RadarBali.com – Kasus yang menjerat mantan Petugas Penyuluh Lapangan (PPL) Desa Tulikup Dewa Putu Suartana kini telah memasuki tahap II pada Rabu (22/11) kemarin.
Suartana beserta barang bukti kemarin dicek kembali untuk selanjutnya bersiap menghadapi sidang di Pengadilan Tipikor.
Tak hanya berhenti di Suartana, Kejari Gianyar telah menyiapkan sasaran baru dengan membidik kelompok Program Usaha Agribisnis Pedesaan (PUAP) Desa Tulikup, yang diduga juga melakukan penyelewengan dana puluhan juta rupiah.
PUAP ini masih ada hubungannya dengan tersangka Dewa Suartana. Kasi Pidana Khusus (Pidsus) Kejari Gianyar, Made Endra Arianto mengatakan,
dalam tahap II kasus yang menyeret mantan PPL itu telah dilakukan penyerahan tersangka dan barang bukti dari penyidik Kejari ke Jaksa Penuntut Umum (JPU).
Tersangka akan dijerat melakukan tindak pidana korupsi senilai Rp 70 juta karena diduga melanggar Pasal 2, Jo Pasal 18 UU Tipikor, Subsidier Pasal 3, Jo Pasal 18 UU Tipikor.

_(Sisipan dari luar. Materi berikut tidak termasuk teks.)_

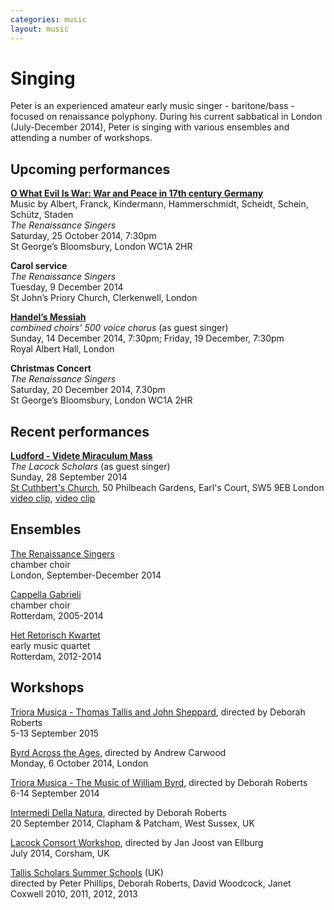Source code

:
 ```yaml
---
categories: music
layout: music
---
```


# Singing

Peter is an experienced amateur early music singer - baritone/bass - focused on renaissance polyphony. During his current sabbatical in London (July-December 2014), Peter is singing with various ensembles and attending a number of workshops.

<div class="row">
<div class="col-md-7">

<h2>Upcoming performances</h2>

<p><strong><a href="http://www.renaissancesingers.com/">O What Evil Is War: War and Peace in 17th century Germany</a></strong>
<br>Music by Albert, Franck, Kindermann, Hammerschmidt, Scheidt, Schein, Schütz, Staden
<br><em>The Renaissance Singers</em>
<br>Saturday, 25 October 2014, 7:30pm
<br>St George’s Bloomsbury, London WC1A 2HR</p>

<p><strong>Carol service</strong>
<br><em>The Renaissance Singers</em>
<br>Tuesday, 9 December 2014
<br>St John’s Priory Church, Clerkenwell, London</p>

<p><strong><a href="http://www.royalalberthall.com/tickets/christmas/messiah-1/default.aspx">Handel’s Messiah</a></strong>
<br><em>combined choirs’ 500 voice chorus</em> (as guest singer)
<br>Sunday, 14 December 2014, 7:30pm; Friday, 19 December, 7:30pm
<br>Royal Albert Hall, London</p>

<p><strong>Christmas Concert</strong>
<br><em>The Renaissance Singers</em>
<br>Saturday, 20 December 2014, 7.30pm
<br>St George’s Bloomsbury, London WC1A 2HR</p>

<h2>Recent performances</h2>

<p><strong><a href="https://www.facebook.com/events/1478810692375628/">Ludford - Videte Miraculum Mass</a></strong>
<br><em>The Lacock Scholars</em> (as guest singer)
<br>Sunday, 28 September 2014
<br><a href="http://www.saintcuthbert.org">St Cuthbert's Church</a>, 50 Philbeach Gardens, Earl's Court, SW5 9EB London
<br><a href="https://www.youtube.com/watch?v=1DeSHsybbgA">video clip</a>, 
<a href="https://www.youtube.com/watch?v=uo2oWmxjILI">video clip</a></p>

</div>
<div class="col-md-3">

<h2>Ensembles</h2>

<p><a href="http://www.renaissancesingers.com/">The Renaissance Singers</a>
<br>chamber choir
<br>London, September-December 2014</p>

<p><a href="http://cappellagabrieli.nl">Cappella Gabrieli</a>
<br>chamber choir
<br>Rotterdam, 2005-2014</p>

<p><a href="http://retorisch.com">Het Retorisch Kwartet</a>
<br>early music quartet
<br>Rotterdam, 2012-2014</p>

</div>
</div>



## Workshops

[Triora Musica - Thomas Tallis and John Sheppard](http://www.trioramusica.com), directed by Deborah Roberts  
5-13 September 2015

[Byrd Across the Ages](http://www.renaissancesingers.com/The_Renaissance_Singers/Open_Workshops_14-15.html), directed by Andrew Carwood  
Monday, 6 October 2014, London

[Triora Musica - The Music of William Byrd](http://www.trioramusica.com), directed by Deborah Roberts  
6-14 September 2014

[Intermedi Della Natura](https://www.facebook.com/events/1510819269135664/), directed by Deborah Roberts  
20 September 2014, Clapham & Patcham, West Sussex, UK

[Lacock Consort Workshop](http://www.lacock.org), directed by Jan Joost van Ellburg  
July 2014, Corsham, UK

[Tallis Scholars Summer Schools](http://www.tsss.uk.com) (UK)  
directed by Peter Phillips, Deborah Roberts, David Woodcock, Janet Coxwell
2010, 2011, 2012, 2013
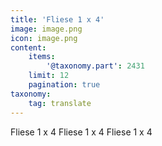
 ```yaml
---
title: 'Fliese 1 x 4'
image: image.png
icon: image.png
content:
    items:
        '@taxonomy.part': 2431
    limit: 12
    pagination: true
taxonomy:
    tag: translate
---
```


Fliese 1 x 4
Fliese 1 x 4
Fliese 1 x 4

“Setelah diperiksa kembali kurang lebih 30 menit, tersangka oleh JPU lantas ditahan di tingkat penuntutan selama 20 hari di rutan Gianyar,” ujar Endra Arianto, kemarin.
Mengenai kelompok PUAP Tulikup, Endra mengakatan kelompok ini diduga juga melakukan penyelewengan dana mencapai puluhan juta rupiah.
“Kalau yang ini kasusnya diduga pengadaan sarana pertanian,” ujarnya. Made Endra Arianto yang sudah mulai melakukan penyelidikan memastikan bisa menyeret tersangka dalam kasus ini.
Namun karena masih penyelidikan jaksa asal Jembrana itu menyarankan agar pihak terkait segera melakukan pengembalian.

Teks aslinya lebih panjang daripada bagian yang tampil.